Monólogo de mi alma descarriada a la suya, tan lejana.

Es hermoso, palpar la eternidad. Asirla suavemente, con presteza, y sentir que será tuya para siempre. Mas es éso, es eterna, y debe seguir fluyendo en su denso manantial de colores inextricables.
Es hermoso, llegar a la novena nube, a la novena esfera, al escalafón noveno de las suaves estanterías, enfrentando vocecillas que prometían que sería sencillo si estaba en los designios del universo. Y seguían hilando, hilando y tirando de mi manita de niña; prometiendo, hilando e hilando, que los designios eran ciertos.

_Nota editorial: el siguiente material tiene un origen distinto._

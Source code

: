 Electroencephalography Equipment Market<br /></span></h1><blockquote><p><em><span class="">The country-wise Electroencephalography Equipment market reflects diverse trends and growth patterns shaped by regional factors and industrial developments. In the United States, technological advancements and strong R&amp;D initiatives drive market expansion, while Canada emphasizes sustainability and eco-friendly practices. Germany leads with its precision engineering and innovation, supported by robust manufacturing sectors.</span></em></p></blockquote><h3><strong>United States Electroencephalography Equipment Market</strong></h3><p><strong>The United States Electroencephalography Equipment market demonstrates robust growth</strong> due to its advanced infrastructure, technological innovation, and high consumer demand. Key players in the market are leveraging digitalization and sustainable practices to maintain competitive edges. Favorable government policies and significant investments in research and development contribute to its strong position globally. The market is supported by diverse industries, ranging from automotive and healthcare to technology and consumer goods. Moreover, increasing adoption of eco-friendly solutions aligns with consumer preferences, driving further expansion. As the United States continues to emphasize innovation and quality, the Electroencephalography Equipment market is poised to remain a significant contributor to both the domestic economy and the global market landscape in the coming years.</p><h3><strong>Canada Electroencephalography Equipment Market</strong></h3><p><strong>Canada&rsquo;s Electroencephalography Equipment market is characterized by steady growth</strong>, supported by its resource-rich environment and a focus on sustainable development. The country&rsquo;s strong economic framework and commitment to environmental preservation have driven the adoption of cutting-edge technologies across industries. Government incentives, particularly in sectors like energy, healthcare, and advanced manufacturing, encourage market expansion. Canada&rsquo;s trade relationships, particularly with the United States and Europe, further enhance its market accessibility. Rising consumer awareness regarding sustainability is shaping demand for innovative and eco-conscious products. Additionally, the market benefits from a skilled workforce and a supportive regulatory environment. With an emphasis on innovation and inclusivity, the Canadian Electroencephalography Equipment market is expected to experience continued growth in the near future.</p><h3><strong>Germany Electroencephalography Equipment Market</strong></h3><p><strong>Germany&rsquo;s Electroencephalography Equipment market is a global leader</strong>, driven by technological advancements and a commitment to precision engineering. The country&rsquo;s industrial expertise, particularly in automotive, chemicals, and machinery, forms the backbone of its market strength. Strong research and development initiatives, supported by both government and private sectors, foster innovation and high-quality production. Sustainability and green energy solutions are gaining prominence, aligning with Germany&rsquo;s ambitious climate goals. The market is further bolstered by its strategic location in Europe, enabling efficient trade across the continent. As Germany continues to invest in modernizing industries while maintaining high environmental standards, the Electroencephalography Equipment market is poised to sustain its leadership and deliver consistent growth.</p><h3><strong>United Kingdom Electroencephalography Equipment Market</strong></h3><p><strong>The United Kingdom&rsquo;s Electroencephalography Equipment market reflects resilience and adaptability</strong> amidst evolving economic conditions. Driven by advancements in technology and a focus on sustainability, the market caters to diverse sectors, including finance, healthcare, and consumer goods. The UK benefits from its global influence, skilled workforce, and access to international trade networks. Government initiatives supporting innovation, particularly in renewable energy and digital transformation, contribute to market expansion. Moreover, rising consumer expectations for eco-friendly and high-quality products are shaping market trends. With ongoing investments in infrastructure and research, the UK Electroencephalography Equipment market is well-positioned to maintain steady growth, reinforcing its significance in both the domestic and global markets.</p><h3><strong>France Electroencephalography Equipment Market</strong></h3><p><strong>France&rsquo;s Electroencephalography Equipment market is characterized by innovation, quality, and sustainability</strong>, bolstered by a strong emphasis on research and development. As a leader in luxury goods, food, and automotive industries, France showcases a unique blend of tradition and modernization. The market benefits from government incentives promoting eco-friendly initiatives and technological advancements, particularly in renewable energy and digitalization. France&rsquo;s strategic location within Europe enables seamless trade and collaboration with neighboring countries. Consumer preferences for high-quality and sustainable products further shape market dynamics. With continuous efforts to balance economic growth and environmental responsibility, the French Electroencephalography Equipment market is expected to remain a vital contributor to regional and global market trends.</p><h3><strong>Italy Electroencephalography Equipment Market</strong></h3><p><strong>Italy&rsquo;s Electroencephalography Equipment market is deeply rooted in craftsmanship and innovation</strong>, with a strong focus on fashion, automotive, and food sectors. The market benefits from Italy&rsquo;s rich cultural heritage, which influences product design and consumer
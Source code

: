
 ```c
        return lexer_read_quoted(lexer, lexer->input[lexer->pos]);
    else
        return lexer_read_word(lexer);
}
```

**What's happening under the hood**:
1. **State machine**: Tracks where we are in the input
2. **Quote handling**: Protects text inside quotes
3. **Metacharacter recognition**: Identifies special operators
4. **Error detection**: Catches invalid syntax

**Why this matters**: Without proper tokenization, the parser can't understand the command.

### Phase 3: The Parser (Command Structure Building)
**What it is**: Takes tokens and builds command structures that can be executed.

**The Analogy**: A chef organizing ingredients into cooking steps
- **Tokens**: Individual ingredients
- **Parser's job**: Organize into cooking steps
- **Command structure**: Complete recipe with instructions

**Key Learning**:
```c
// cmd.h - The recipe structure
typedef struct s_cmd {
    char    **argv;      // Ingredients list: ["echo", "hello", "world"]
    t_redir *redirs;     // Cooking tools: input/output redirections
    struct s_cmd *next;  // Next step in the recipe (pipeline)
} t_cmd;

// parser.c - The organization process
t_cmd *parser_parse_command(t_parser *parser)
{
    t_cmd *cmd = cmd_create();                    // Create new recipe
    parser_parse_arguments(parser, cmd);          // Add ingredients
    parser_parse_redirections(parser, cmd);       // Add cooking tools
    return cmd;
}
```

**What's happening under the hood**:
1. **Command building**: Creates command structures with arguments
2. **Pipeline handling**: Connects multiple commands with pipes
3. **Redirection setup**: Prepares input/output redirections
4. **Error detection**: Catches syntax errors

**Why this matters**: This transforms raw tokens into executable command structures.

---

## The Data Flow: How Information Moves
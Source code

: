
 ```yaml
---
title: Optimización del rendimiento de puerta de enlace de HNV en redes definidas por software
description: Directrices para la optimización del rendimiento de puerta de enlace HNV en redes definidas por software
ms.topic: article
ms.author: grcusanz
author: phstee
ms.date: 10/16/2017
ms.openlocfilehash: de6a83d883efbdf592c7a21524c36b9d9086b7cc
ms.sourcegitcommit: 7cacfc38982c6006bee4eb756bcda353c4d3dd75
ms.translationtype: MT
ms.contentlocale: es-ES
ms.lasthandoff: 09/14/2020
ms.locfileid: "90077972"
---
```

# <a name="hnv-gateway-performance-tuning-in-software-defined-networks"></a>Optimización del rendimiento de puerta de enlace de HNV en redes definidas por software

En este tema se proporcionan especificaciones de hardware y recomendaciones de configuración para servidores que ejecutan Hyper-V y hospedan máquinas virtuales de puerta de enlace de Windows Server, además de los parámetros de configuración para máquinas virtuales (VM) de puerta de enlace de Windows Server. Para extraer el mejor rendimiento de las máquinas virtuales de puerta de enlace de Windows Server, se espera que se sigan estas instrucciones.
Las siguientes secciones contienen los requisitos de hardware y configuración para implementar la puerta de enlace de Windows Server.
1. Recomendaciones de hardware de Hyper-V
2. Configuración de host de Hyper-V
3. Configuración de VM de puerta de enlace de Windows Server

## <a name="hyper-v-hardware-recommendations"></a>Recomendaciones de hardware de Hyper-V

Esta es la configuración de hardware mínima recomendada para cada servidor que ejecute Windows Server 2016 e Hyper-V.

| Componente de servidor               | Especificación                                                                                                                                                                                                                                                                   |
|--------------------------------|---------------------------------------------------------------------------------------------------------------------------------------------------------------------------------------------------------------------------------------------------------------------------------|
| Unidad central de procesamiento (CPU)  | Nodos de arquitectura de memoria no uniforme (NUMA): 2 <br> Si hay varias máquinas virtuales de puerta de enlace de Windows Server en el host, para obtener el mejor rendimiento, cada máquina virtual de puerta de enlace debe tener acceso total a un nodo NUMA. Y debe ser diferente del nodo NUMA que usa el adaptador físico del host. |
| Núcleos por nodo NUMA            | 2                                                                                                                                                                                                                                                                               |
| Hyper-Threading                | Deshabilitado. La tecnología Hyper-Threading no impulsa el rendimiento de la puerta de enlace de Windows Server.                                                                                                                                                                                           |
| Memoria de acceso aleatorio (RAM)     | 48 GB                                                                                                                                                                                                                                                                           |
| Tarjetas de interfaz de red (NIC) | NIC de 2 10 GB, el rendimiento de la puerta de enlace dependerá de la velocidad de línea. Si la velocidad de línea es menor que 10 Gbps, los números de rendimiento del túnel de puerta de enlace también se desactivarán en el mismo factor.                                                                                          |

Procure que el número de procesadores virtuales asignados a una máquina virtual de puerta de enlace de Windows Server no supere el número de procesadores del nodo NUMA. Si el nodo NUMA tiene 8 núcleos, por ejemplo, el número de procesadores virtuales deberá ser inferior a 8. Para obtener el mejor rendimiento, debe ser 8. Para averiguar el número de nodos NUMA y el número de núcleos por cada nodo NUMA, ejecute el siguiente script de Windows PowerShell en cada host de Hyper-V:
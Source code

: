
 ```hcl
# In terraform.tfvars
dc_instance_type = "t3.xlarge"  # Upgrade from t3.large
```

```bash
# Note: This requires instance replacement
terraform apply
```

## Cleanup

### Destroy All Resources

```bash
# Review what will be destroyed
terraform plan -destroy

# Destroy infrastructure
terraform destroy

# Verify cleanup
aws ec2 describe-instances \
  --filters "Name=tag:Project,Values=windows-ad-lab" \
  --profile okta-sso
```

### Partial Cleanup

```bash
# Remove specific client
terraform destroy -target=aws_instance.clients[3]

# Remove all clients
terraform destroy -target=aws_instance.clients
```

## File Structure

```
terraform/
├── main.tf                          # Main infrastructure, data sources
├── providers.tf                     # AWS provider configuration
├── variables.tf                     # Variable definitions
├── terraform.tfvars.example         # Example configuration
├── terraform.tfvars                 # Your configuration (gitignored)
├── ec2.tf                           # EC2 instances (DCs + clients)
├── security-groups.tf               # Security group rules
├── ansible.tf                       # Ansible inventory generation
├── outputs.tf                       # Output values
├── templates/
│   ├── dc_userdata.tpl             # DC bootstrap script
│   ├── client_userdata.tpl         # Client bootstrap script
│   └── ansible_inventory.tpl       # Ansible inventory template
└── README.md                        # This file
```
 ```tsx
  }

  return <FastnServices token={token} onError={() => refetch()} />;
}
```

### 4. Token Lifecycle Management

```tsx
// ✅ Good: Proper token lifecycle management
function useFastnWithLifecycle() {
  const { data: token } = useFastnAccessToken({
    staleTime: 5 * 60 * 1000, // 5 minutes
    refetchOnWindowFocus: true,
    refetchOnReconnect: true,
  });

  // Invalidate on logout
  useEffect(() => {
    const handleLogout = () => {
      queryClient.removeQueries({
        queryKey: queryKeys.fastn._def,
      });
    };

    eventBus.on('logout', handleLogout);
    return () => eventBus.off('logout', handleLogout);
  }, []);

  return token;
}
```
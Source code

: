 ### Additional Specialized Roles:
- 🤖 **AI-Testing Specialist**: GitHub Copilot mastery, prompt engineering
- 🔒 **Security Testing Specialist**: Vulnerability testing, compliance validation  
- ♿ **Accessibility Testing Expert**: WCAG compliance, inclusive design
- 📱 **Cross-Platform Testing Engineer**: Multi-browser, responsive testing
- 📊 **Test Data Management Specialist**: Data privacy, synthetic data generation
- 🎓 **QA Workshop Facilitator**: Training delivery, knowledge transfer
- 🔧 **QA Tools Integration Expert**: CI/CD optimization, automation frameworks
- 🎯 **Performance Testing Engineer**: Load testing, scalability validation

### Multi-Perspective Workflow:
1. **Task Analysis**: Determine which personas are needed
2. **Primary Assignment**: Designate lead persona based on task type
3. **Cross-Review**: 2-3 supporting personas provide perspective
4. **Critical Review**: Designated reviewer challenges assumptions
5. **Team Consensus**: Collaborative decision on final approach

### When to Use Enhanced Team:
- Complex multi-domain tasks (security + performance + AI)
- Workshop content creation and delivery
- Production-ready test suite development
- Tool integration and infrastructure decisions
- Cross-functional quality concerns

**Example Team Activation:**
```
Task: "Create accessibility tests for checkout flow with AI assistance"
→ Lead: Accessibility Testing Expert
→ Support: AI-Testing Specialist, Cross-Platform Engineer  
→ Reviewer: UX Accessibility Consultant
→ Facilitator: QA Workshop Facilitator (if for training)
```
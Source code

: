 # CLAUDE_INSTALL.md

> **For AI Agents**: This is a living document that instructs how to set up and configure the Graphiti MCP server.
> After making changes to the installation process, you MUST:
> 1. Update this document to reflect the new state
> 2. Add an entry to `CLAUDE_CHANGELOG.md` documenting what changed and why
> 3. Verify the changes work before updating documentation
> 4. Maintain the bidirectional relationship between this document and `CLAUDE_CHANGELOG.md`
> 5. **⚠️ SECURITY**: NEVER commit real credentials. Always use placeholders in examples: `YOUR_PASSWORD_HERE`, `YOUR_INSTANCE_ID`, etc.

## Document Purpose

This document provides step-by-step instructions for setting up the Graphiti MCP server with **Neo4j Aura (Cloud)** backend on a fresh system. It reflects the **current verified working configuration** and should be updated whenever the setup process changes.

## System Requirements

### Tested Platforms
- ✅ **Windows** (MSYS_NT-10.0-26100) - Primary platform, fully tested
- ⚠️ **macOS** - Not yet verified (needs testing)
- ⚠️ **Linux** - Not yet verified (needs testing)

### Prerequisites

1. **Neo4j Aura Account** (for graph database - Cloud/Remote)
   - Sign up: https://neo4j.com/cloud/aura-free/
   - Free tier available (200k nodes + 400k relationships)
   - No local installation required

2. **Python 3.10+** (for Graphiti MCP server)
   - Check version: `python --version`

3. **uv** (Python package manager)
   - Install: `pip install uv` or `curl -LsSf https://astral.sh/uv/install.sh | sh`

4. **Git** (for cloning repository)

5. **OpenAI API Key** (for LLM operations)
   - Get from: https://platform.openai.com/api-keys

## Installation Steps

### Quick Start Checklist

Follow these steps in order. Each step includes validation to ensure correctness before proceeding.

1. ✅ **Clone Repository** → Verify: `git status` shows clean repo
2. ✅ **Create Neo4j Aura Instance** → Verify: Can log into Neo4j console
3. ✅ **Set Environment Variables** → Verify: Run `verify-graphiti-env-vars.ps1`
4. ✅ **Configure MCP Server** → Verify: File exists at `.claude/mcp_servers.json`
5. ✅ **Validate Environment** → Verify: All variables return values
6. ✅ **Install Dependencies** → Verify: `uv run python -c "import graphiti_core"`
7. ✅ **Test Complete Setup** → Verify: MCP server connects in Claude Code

Es hermoso, lograr ver tonalidades de colores completamente nuevos. ¡No más azul, gris ni violeta! Sentir el arcoiris para sí, entero. Y sonreír y danzar, convirtiendo al recipiente del alma en un deva corpóreo, con voluntades plenamente definidas, y el daguerrotipo de una vida proyectándose en el cielo.
Es hermoso, mas como las redes del universo, no es eterno.
Fue una expansión magnificada, un superlativo y un hiperónimo que cayeron como anillo al dedo. Fueron soledades demasiado compartidas, demasiadas coincidencias, accidentes del destino o designios recortados. Fuimos almas unidas por un mil por ciento de lo mismo, apasionadas y sensibles; con la habilidad incierta de poder palpar el destino. Pero lo cierto es éso, fuimos.
Entre distancia, olas y pinos, fuimos.
Aunque, como amantes, nunca compartimos la caricia perdida, los esteroides del ocaso o el reflejo en unas mismas aguas. Fuimos, fuimos, fuimos.
Fuimos tus ojos rebosantes de brillo, fuimos tu voz fuerte y segura, y la energía brotando de tu cuerpo tibio. Fuimos las hojas de mis libros hindúes, las amapolas escondidas en mi almohada, el campo energético pegadito a mi epidermis...
Mas no, nunca hubo nada. ¿Acaso ese fuimos, ese ser conjugado en  pretérito, implicó algo más allá de la existencia, del laberinto del minotauro y la deificación de la esencia?
Sí, juntos fuimos, somos. Rozamos corazón y éter, líquidos ingrávidos que urgían rebuscar en el interior. Palabras plasmadas, signos, la representación de un mundo sensible tras una pantalla me trajeron más auto conocimiento del que todos esos libros a lo largo de los años, del de esas experiencias que creía me habían hecho crecer. Era ciega y buscaba el crecimiento, pero ahora sé que la clave de la realización está en ser un niño que convive y se hace uno con su chakra Anahata.
Fuimos. Eras.
Eras tantas cosas, ¡dios mío! ¿qué no eras? Eras la mezcla adecuada en la dosis perfecta. Eras tú, lo sabía a ciencia cierta.
Pero para ti, siempre había sido ella.
Tú eras para mí un nuevo comienzo, el giro drástico de un ciclo que comienza. Eras mi fuego, mi muerte y mi renacimiento, ¡tú eras!
Pero para el universo era otra cosa, éso que tú eras. Eras en realidad la tierra, la fertilidad estable, el esfuerzo y los frutos, el sol, la cosecha. Tú buscabas tu tierra y te encontraste con mi fuego. Pero ella fue tu tierra.
Nebulosas y estrellas mutando, ciclos eternos, universos paralelos infinitos. Vidas y vidas, cuerpos y ojos, materia y ectoplasma, finito e infinito.
Vuela, nos veremos en alguna nebulosa, en alguna otra vida, o quizás en otra tierra.